===== MATERIAL SUPPLIED =====

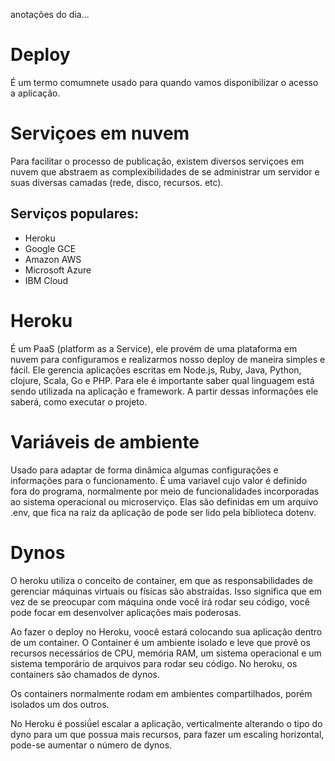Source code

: anotações do dia...

# Deploy

É um termo comumnete usado para quando vamos disponibilizar o acesso a aplicação.

# Serviçoes em nuvem

Para facilitar o processo de publicação, existem diversos serviçoes em nuvem que abstraem as complexibilidades de se administrar um servidor e suas diversas camadas (rede, disco, recursos. etc).

## Serviços populares:

- Heroku
- Google GCE
- Amazon AWS
- Microsoft Azure
- IBM Cloud

# Heroku

É um PaaS (platform as a Service), ele provém de uma plataforma em nuvem para configuramos e realizarmos nosso deploy de maneira simples e fácil.
Ele gerencia aplicações escritas em Node.js, Ruby, Java, Python, clojure, Scala, Go e PHP.
Para ele é importante saber qual linguagem está sendo utilizada na aplicação e framework. A partir dessas informações ele saberá, como executar o projeto.

# Variáveis de ambiente

Usado para adaptar de forma dinâmica algumas configurações e informações para o funcionamento.
É uma variavel cujo valor é definido fora do programa, normalmente por meio de funcionalidades incorporadas ao sistema operacional ou microserviço.
Elas são definidas em um arquivo .env, que fica na raiz da aplicação de pode ser lido pela biblioteca dotenv.

# Dynos

O heroku utiliza o conceito de container, em que as responsabilidades de gerenciar máquinas virtuais ou físicas são abstraídas. Isso significa que em vez de se preocupar com máquina onde você irá rodar seu código, você pode focar em desenvolver aplicações mais poderosas.

Ao fazer o deploy no Heroku, voocê estará colocando sua aplicação dentro de um container. O Container é um ambiente isolado e leve que provê os recursos necessários de CPU, memória RAM, um sistema operacional e um sistema temporário de arquivos para rodar seu código. No heroku, os containers são chamados de dynos.

Os containers normalmente rodam em ambientes compartilhados, porém isolados um dos outros.

No Heroku é possiǘel escalar a aplicação, verticalmente alterando o tipo do dyno para um que possua mais recursos, para fazer um escaling horizontal, pode-se aumentar o número de dynos.

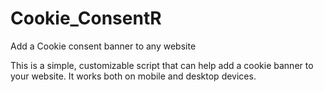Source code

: # Cookie_ConsentR
Add a Cookie consent banner to any website

This is a simple, customizable script that can help add a cookie banner to your website. It works both on mobile and desktop devices.
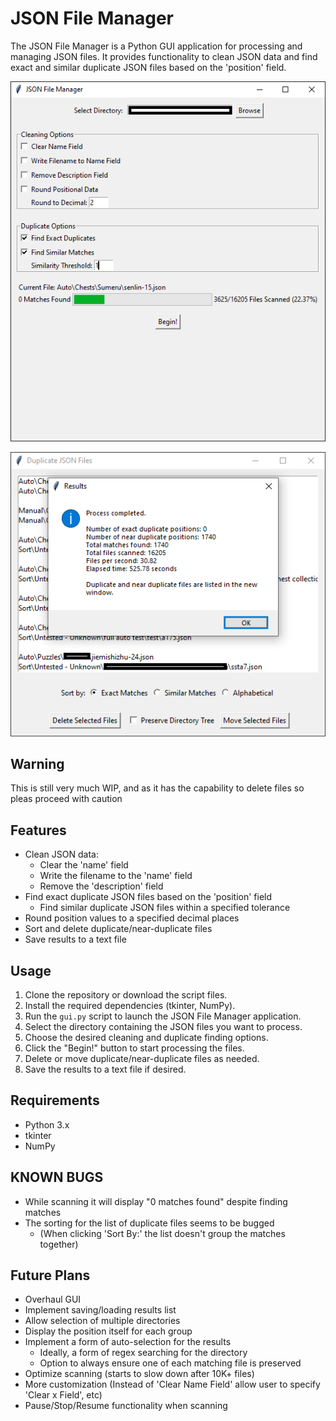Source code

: # JSON File Manager

The JSON File Manager is a Python GUI application for processing and managing JSON files. It provides functionality to clean JSON data and find exact and similar duplicate JSON files based on the 'position' field.

![JSON File Manager Screenshot](JSON_File_Manager.png)

![JSON File Manager Screenshot](JSON_File_Manager_results.png)

## Warning
This is still very much WIP, and as it has the capability to delete files so pleas proceed with caution

## Features

- Clean JSON data:
  - Clear the 'name' field
  - Write the filename to the 'name' field
  - Remove the 'description' field
- Find exact duplicate JSON files based on the 'position' field
  - Find similar duplicate JSON files within a specified tolerance
- Round position values to a specified decimal places
- Sort and delete duplicate/near-duplicate files
- Save results to a text file

## Usage

1. Clone the repository or download the script files.
2. Install the required dependencies (tkinter, NumPy).
3. Run the `gui.py` script to launch the JSON File Manager application.
4. Select the directory containing the JSON files you want to process.
5. Choose the desired cleaning and duplicate finding options.
6. Click the "Begin!" button to start processing the files.
7. Delete or move duplicate/near-duplicate files as needed.
8. Save the results to a text file if desired.

## Requirements

- Python 3.x
- tkinter
- NumPy

## KNOWN BUGS

- While scanning it will display "0 matches found" despite finding matches
- The sorting for the list of duplicate files seems to be bugged
  - (When clicking 'Sort By:' the list doesn't group the matches together)

## Future Plans

- Overhaul GUI
- Implement saving/loading results list
- Allow selection of multiple directories
- Display the position itself for each group
- Implement a form of auto-selection for the results
  - Ideally, a form of regex searching for the directory
  - Option to always ensure one of each matching file is preserved
- Optimize scanning (starts to slow down after 10K+ files)
- More customization (Instead of 'Clear Name Field' allow user to specify 'Clear x Field', etc)
- Pause/Stop/Resume functionality when scanning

=====

**WORK TO COMPLETE:** Every record above should be written out again exactly; the pictures stay out of the copy.

**ANSWER AREA:**
Source code

: anotações do dia...

# Deploy

É um termo comumnete usado para quando vamos disponibilizar o acesso a aplicação.

# Serviçoes em nuvem

Para facilitar o processo de publicação, existem diversos serviçoes em nuvem que abstraem as complexibilidades de se administrar um servidor e suas diversas camadas (rede, disco, recursos. etc).

## Serviços populares:

- Heroku
- Google GCE
- Amazon AWS
- Microsoft Azure
- IBM Cloud

# Heroku

É um PaaS (platform as a Service), ele provém de uma plataforma em nuvem para configuramos e realizarmos nosso deploy de maneira simples e fácil.
Ele gerencia aplicações escritas em Node.js, Ruby, Java, Python, clojure, Scala, Go e PHP.
Para ele é importante saber qual linguagem está sendo utilizada na aplicação e framework. A partir dessas informações ele saberá, como executar o projeto.

# Variáveis de ambiente

Usado para adaptar de forma dinâmica algumas configurações e informações para o funcionamento.
É uma variavel cujo valor é definido fora do programa, normalmente por meio de funcionalidades incorporadas ao sistema operacional ou microserviço.
Elas são definidas em um arquivo .env, que fica na raiz da aplicação de pode ser lido pela biblioteca dotenv.

# Dynos

O heroku utiliza o conceito de container, em que as responsabilidades de gerenciar máquinas virtuais ou físicas são abstraídas. Isso significa que em vez de se preocupar com máquina onde você irá rodar seu código, você pode focar em desenvolver aplicações mais poderosas.

Ao fazer o deploy no Heroku, voocê estará colocando sua aplicação dentro de um container. O Container é um ambiente isolado e leve que provê os recursos necessários de CPU, memória RAM, um sistema operacional e um sistema temporário de arquivos para rodar seu código. No heroku, os containers são chamados de dynos.

Os containers normalmente rodam em ambientes compartilhados, porém isolados um dos outros.

No Heroku é possiǘel escalar a aplicação, verticalmente alterando o tipo do dyno para um que possua mais recursos, para fazer um escaling horizontal, pode-se aumentar o número de dynos.

Source code

: # Cookie_ConsentR
Add a Cookie consent banner to any website

This is a simple, customizable script that can help add a cookie banner to your website. It works both on mobile and desktop devices.
Source code

: # JSON File Manager

The JSON File Manager is a Python GUI application for processing and managing JSON files. It provides functionality to clean JSON data and find exact and similar duplicate JSON files based on the 'position' field.

![JSON File Manager Screenshot](JSON_File_Manager.png)

![JSON File Manager Screenshot](JSON_File_Manager_results.png)

## Warning
This is still very much WIP, and as it has the capability to delete files so pleas proceed with caution

## Features

- Clean JSON data:
  - Clear the 'name' field
  - Write the filename to the 'name' field
  - Remove the 'description' field
- Find exact duplicate JSON files based on the 'position' field
  - Find similar duplicate JSON files within a specified tolerance
- Round position values to a specified decimal places
- Sort and delete duplicate/near-duplicate files
- Save results to a text file

## Usage

1. Clone the repository or download the script files.
2. Install the required dependencies (tkinter, NumPy).
3. Run the `gui.py` script to launch the JSON File Manager application.
4. Select the directory containing the JSON files you want to process.
5. Choose the desired cleaning and duplicate finding options.
6. Click the "Begin!" button to start processing the files.
7. Delete or move duplicate/near-duplicate files as needed.
8. Save the results to a text file if desired.

## Requirements

- Python 3.x
- tkinter
- NumPy

## KNOWN BUGS

- While scanning it will display "0 matches found" despite finding matches
- The sorting for the list of duplicate files seems to be bugged
  - (When clicking 'Sort By:' the list doesn't group the matches together)

## Future Plans

- Overhaul GUI
- Implement saving/loading results list
- Allow selection of multiple directories
- Display the position itself for each group
- Implement a form of auto-selection for the results
  - Ideally, a form of regex searching for the directory
  - Option to always ensure one of each matching file is preserved
- Optimize scanning (starts to slow down after 10K+ files)
- More customization (Instead of 'Clear Name Field' allow user to specify 'Clear x Field', etc)
- Pause/Stop/Resume functionality when scanning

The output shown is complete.